Food + Vladislav Delay, Union Chapel, 12th November 2009

Food + Vladislav Delay, Union Chapel, 12th November 2009

Union Chapel is one of a handful of London’s holy buildings to have reinvented itself as a live music destination in recent years, with performances spanning jazz, electronica, avant-garde and experimental artists, acoustic shows and all kinds of music that requires people to shut up, stop fidgeting and LISTEN.

Tonight the chapel hosts Vladislav Delay, one of the many working names of Finnish electronic artist Sasu Ripatti, whose latest album Tummaa is out on The Leaf Label. Commonly described as a ‘clicks and cuts’ artist, Vladislav Delay is a more fluid, atmospheric exploration of that tag, where timbre and rhythm take precedence over melody and harmony.

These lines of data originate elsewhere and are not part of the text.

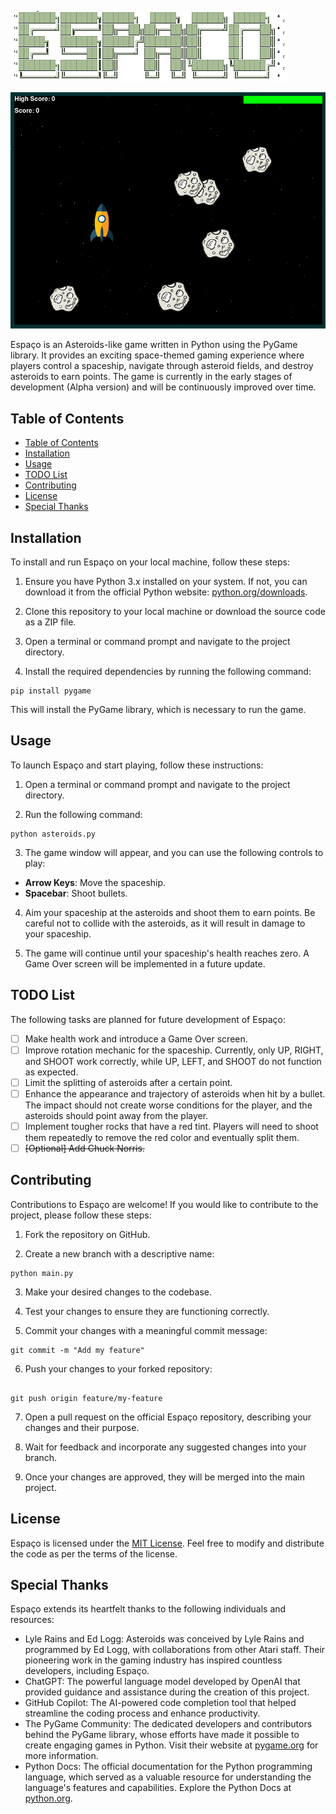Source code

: ![Espaco Logo](https://github.com/dotMavriQ/ESPACO/blob/main/logo.png?raw=true)

![Screenshot](https://github.com/dotMavriQ/ESPACO/blob/main/screenshot.png?raw=true)

Espaço is an Asteroids-like game written in Python using the PyGame library. It provides an exciting space-themed gaming experience where players control a spaceship, navigate through asteroid fields, and destroy asteroids to earn points. The game is currently in the early stages of development (Alpha version) and will be continuously improved over time.

## Table of Contents
- [Table of Contents](#table-of-contents)
- [Installation](#installation)
- [Usage](#usage)
- [TODO List](#todo-list)
- [Contributing](#contributing)
- [License](#license)
- [Special Thanks](#special-thanks)

## Installation

To install and run Espaço on your local machine, follow these steps:

1. Ensure you have Python 3.x installed on your system. If not, you can download it from the official Python website: [python.org/downloads](https://www.python.org/downloads/).

2. Clone this repository to your local machine or download the source code as a ZIP file.

3. Open a terminal or command prompt and navigate to the project directory.

4. Install the required dependencies by running the following command:

```
pip install pygame
```

This will install the PyGame library, which is necessary to run the game.

## Usage

To launch Espaço and start playing, follow these instructions:

1. Open a terminal or command prompt and navigate to the project directory.

2. Run the following command:

```
python asteroids.py
```

3. The game window will appear, and you can use the following controls to play:

- **Arrow Keys**: Move the spaceship.
- **Spacebar**: Shoot bullets.

4. Aim your spaceship at the asteroids and shoot them to earn points. Be careful not to collide with the asteroids, as it will result in damage to your spaceship.

5. The game will continue until your spaceship's health reaches zero. A Game Over screen will be implemented in a future update.

## TODO List

The following tasks are planned for future development of Espaço:

- [ ] Make health work and introduce a Game Over screen.
- [ ] Improve rotation mechanic for the spaceship. Currently, only UP, RIGHT, and SHOOT work correctly, while UP, LEFT, and SHOOT do not function as expected.
- [ ] Limit the splitting of asteroids after a certain point.
- [ ] Enhance the appearance and trajectory of asteroids when hit by a bullet. The impact should not create worse conditions for the player, and the asteroids should point away from the player.
- [ ] Implement tougher rocks that have a red tint. Players will need to shoot them repeatedly to remove the red color and eventually split them.
- [ ] ~~[Optional] Add Chuck Norris.~~ 

## Contributing

Contributions to Espaço are welcome! If you would like to contribute to the project, please follow these steps:

1. Fork the repository on GitHub.

2. Create a new branch with a descriptive name:

```
python main.py
```

3. Make your desired changes to the codebase.

4. Test your changes to ensure they are functioning correctly.

5. Commit your changes with a meaningful commit message:

```
git commit -m "Add my feature"
```
6. Push your changes to your forked repository:

```

git push origin feature/my-feature

```

7. Open a pull request on the official Espaço repository, describing your changes and their purpose.

8. Wait for feedback and incorporate any suggested changes into your branch.

9. Once your changes are approved, they will be merged into the main project.

## License

Espaço is licensed under the [MIT License](LICENSE). Feel free to modify and distribute the code as per the terms of the license.

## Special Thanks

Espaço extends its heartfelt thanks to the following individuals and resources:

- Lyle Rains and Ed Logg: Asteroids was conceived by Lyle Rains and programmed by Ed Logg, with collaborations from other Atari staff. Their pioneering work in the gaming industry has inspired countless developers, including Espaço.
- ChatGPT: The powerful language model developed by OpenAI that provided guidance and assistance during the creation of this project.
- GitHub Copilot: The AI-powered code completion tool that helped streamline the coding process and enhance productivity.
- The PyGame Community: The dedicated developers and contributors behind the PyGame library, whose efforts have made it possible to create engaging games in Python. Visit their website at [pygame.org](https://www.pygame.org/docs/) for more information.
- Python Docs: The official documentation for the Python programming language, which served as a valuable resource for understanding the language's features and capabilities. Explore the Python Docs at [python.org](https://www.python.org/doc/).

Ripatti is accompanied by jazz musician Lucio Capece, who explores the unexpected sounds of soprano sax as well a couple of bespoke instruments. Avoiding jazzy phrases, Capece keeps his input minimal but engaging, making breathy percussive sounds using a drum mallet and violin bow which are then processed and warped by Ripatti, using drum pads and lashings of delay to create conflicting feelings of intimacy and distance.

Where Vladislav Delay is primarily an electronic music project, headliners Food take a more transparent, organic approach to their improvised tracks, combining astonishingly inventive percussion (largely played one-handed as drummer Thomas Strønen uses his free hand to add loops, layers and effects) with minimalist melodic lines from saxophonist Iain Bellamy, mutating with repetition and recalling experimental composers like Steve Reich and Terry Riley as much as free jazz.

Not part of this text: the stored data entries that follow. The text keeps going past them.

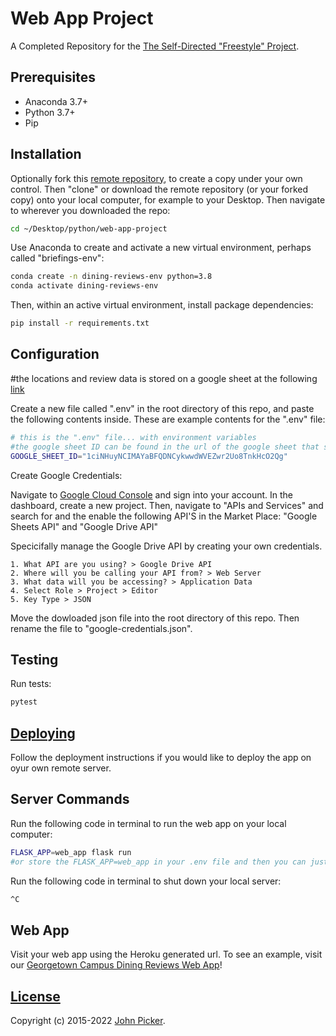 # Web App Project

A Completed Repository for the [The Self-Directed "Freestyle" Project](https://github.com/prof-rossetti/intro-to-python/tree/main/projects/freestyle).

## Prerequisites

  + Anaconda 3.7+
  + Python 3.7+
  + Pip

## Installation

Optionally fork this [remote repository](https://github.com/jkp53/web-app-project), to create a copy under your own control. Then "clone" or download the remote repository (or your forked copy) onto your local computer, for example to your Desktop. Then navigate to wherever you downloaded the repo:

```sh
cd ~/Desktop/python/web-app-project
```

Use Anaconda to create and activate a new virtual environment, perhaps called "briefings-env":

```sh
conda create -n dining-reviews-env python=3.8
conda activate dining-reviews-env
```

Then, within an active virtual environment, install package dependencies:

```sh
pip install -r requirements.txt
```

## Configuration

#the locations and review data is stored on a google sheet at the following [link](https://docs.google.com/spreadsheets/d/1ciNHuyNCIMAYaBFQDNCykwwdWVEZwr2Uo8TnkHcO2Qg/edit#gid=883497855)

Create a new file called ".env" in the root directory of this repo, and paste the following contents inside. These are example contents for the ".env" file:

```sh
# this is the ".env" file... with environment variables
#the google sheet ID can be found in the url of the google sheet that stores the loaction and review data
GOOGLE_SHEET_ID="1ciNHuyNCIMAYaBFQDNCykwwdWVEZwr2Uo8TnkHcO2Qg"
```


Create Google Credentials:

Navigate to [Google Cloud Console](https://console.cloud.google.com) and sign into your account. In the dashboard, create a new project. Then, navigate to "APIs and Services" and search for and the enable the following API'S in the Market Place: "Google Sheets API" and "Google Drive API"

Specicifally manage the Google Drive API by creating your own credentials.

    1. What API are you using? > Google Drive API
    2. Where will you be calling your API from? > Web Server
    3. What data will you be accessing? > Application Data
    4. Select Role > Project > Editor
    5. Key Type > JSON

Move the dowloaded json file into the root directory of this repo. Then rename the file to "google-credentials.json".

## Testing

Run tests:

```sh
pytest
```

## [Deploying](/DEPLOYING.md)

Follow the deployment instructions if you would like to deploy the app on oyur own remote server.

## Server Commands

Run the following code in terminal to run the web app on your local computer:

```sh
FLASK_APP=web_app flask run
#or store the FLASK_APP=web_app in your .env file and then you can just paste 'flask run'
```

Run the following code in terminal to shut down your local server:
```sh
^C
```

## Web App

Visit your web app using the Heroku generated url. To see an example, visit our [Georgetown Campus Dining Reviews Web App](https://dining-location-reviews-app.herokuapp.com/)!


## [License](/LICENSE.md)

Copyright (c) 2015-2022 [John Picker](mailto:jkp53@georgetown.edu).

Electronic music and jazz have obviously always been musical boundary-pushers, so it makes sense that the two should become acquainted through experimental artists like Vladislav Delay and Food. The relationship seems to be mutually beneficial too, with electronic music opening new horizons for jazz – which even in its freest, freakiest forms is still getting on a bit as a musical style – while jazz pushes electronic music away from dehumanised programmed rhythms and into more abstract and improvised territory, using real instruments played by real people.

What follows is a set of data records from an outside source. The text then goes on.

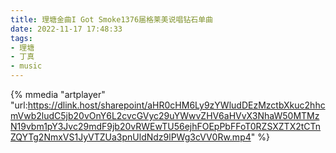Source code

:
 ```yaml
---
title: 理塘金曲I Got Smoke1376届格莱美说唱钻石单曲
date: 2022-11-17 17:48:33
tags:
- 理塘
- 丁真
- music
---
```


{% mmedia "artplayer" "url:https://dlink.host/sharepoint/aHR0cHM6Ly9zYWludDEzMzctbXkuc2hhcmVwb2ludC5jb20vOnY6L2cvcGVyc29uYWwvZHV6aHVvX3NhaW50MTMzN19vbm1pY3Jvc29mdF9jb20vRWEwTU56ejhFOEpPbFFoT0RZSXZTX2tCTnZQYTg2NmxVS1JyVTZUa3pnUldNdz9lPWg3cVV0Rw.mp4" %}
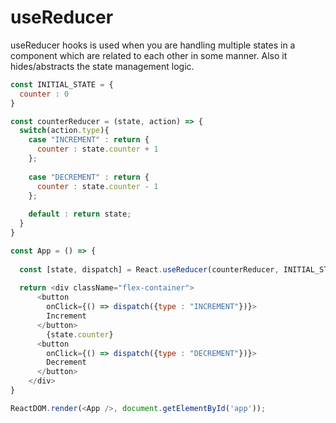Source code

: # useReducer 

useReducer hooks is used when you are handling multiple states in a component which are related to each other in some manner. Also it hides/abstracts the state management logic.


```js
const INITIAL_STATE = {
  counter : 0
}

const counterReducer = (state, action) => {
  switch(action.type){
    case "INCREMENT" : return {
      counter : state.counter + 1
    };
   
    case "DECREMENT" : return {
      counter : state.counter - 1
    };
    
    default : return state;
  }
}

const App = () => {
  
  const [state, dispatch] = React.useReducer(counterReducer, INITIAL_STATE)
  
  return <div className="flex-container">
      <button 
        onClick={() => dispatch({type : "INCREMENT"})}> 
        Increment       
      </button>
        {state.counter}
      <button 
        onClick={() => dispatch({type : "DECREMENT"})}> 
        Decrement 
      </button>
    </div>
}

ReactDOM.render(<App />, document.getElementById('app'));
```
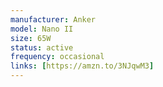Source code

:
 ```yaml
---
manufacturer: Anker
model: Nano II
size: 65W
status: active
frequency: occasional
links: [https://amzn.to/3NJqwM3]
---
```

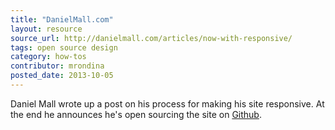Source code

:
 ```yaml
---
title: "DanielMall.com"
layout: resource
source_url: http://danielmall.com/articles/now-with-responsive/
tags: open source design
category: how-tos
contributor: mrondina
posted_date: 2013-10-05
---
```


Daniel Mall wrote up a post on his process for making his site responsive.  At the end he announces he's open sourcing the site on [Github](https://github.com/danielmall/danielmallcom).
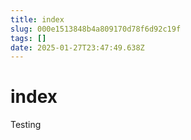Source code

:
 ```yaml
---
title: index
slug: 000e1513848b4a809170d78f6d92c19f
tags: []
date: 2025-01-27T23:47:49.638Z
---
```


# index

Testing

Tonight’s show is like a sneak preview of future sounds, leaving us still and silent while our inner ears chatter with unthought thoughts and new beginnings.

Karen O And The Kids, Where The Wild Things Are OST

Karen O And The Kids
Where The Wild Things Are Motion Picture Soundtrack
DGC Records

If your ex-girlfriend was the inimitable Karen Orzolek – besequined screechbag and noted friend to children (see also, Tiny Masters of Today, her pre-teen punk protégés) – you’d know who to call when it came to soundtracking your blockbuster kiddie monster movie. With some inevitability, director Spike Jonze turned to Karen O and The Kids to add music to his forthcoming film Where The Wild Things Are, an adaptation of the classic US children’s book.

The kids in question turn out not be the spaghetti hoops and Sesame Street kind (probably for the best) but a selection of Karen O’s musical compadres, most of whom are well-known enough to have been credited more explicitly: her YYYs bandmates Nick Zinner and Brian Chase; long-limbed Deerhunter frontman Bradford Cox; Dean Fertita of QOTSA and The Dead Weather; his bandmate Jack Lawrence, also of The Raconteurs; and multi-instrumentalist songwriter Imaad Wasif.

Often recalling Show Your Bones-era YYYs, the troupe of kidults contribute organ, marimba, bells and acoustic fingerpicking on gentle campfire songs and the occasional moment of Arcade Fire-style marching joyousness. A few bursts of kiddy chorus and a tinge of Americana almost tip proceedings into ‘wholesome’ territory, but the musicians’ punk credentials and Karen O’s yelped nursery rhyme lyrics serve as a balancing oddball factor.

The heartbreaking cover of Daniel Johnston’s ‘Worried Shoes’ is easily the standout track and should be bought by anyone with an interest in keeping their heart beating. Karen O’s voice – cracked and vulnerable, sweet but steadfast with that strong twang on her R’s – captures perfectly the childlike nature of both the film and Johnston’s songwriting.

Across the 14 tracks there are only a handful of proper songs, with some tracks barely making it past the minute mark and often reprising previous sounds and ideas – a typical soundtrack approach, but as an album it could do with turning those snippets into coherent songs like the tubthumping single ‘All Is Love’ or the wistful ‘Hide Away’. Still, like the film itself, the record has the difficult task of trying to appeal to everyone who loves the book, from adults to teenagers to toddlers. For that reason alone, Karen O and The Kids did good, making a record that goes beyond the call of duty and stands as a pretty ace album all by itself. A must-buy for fans of the Yeah Yeah Yeahs, Daniel Johnston, wistful indie-rock and huge shaggy monsters.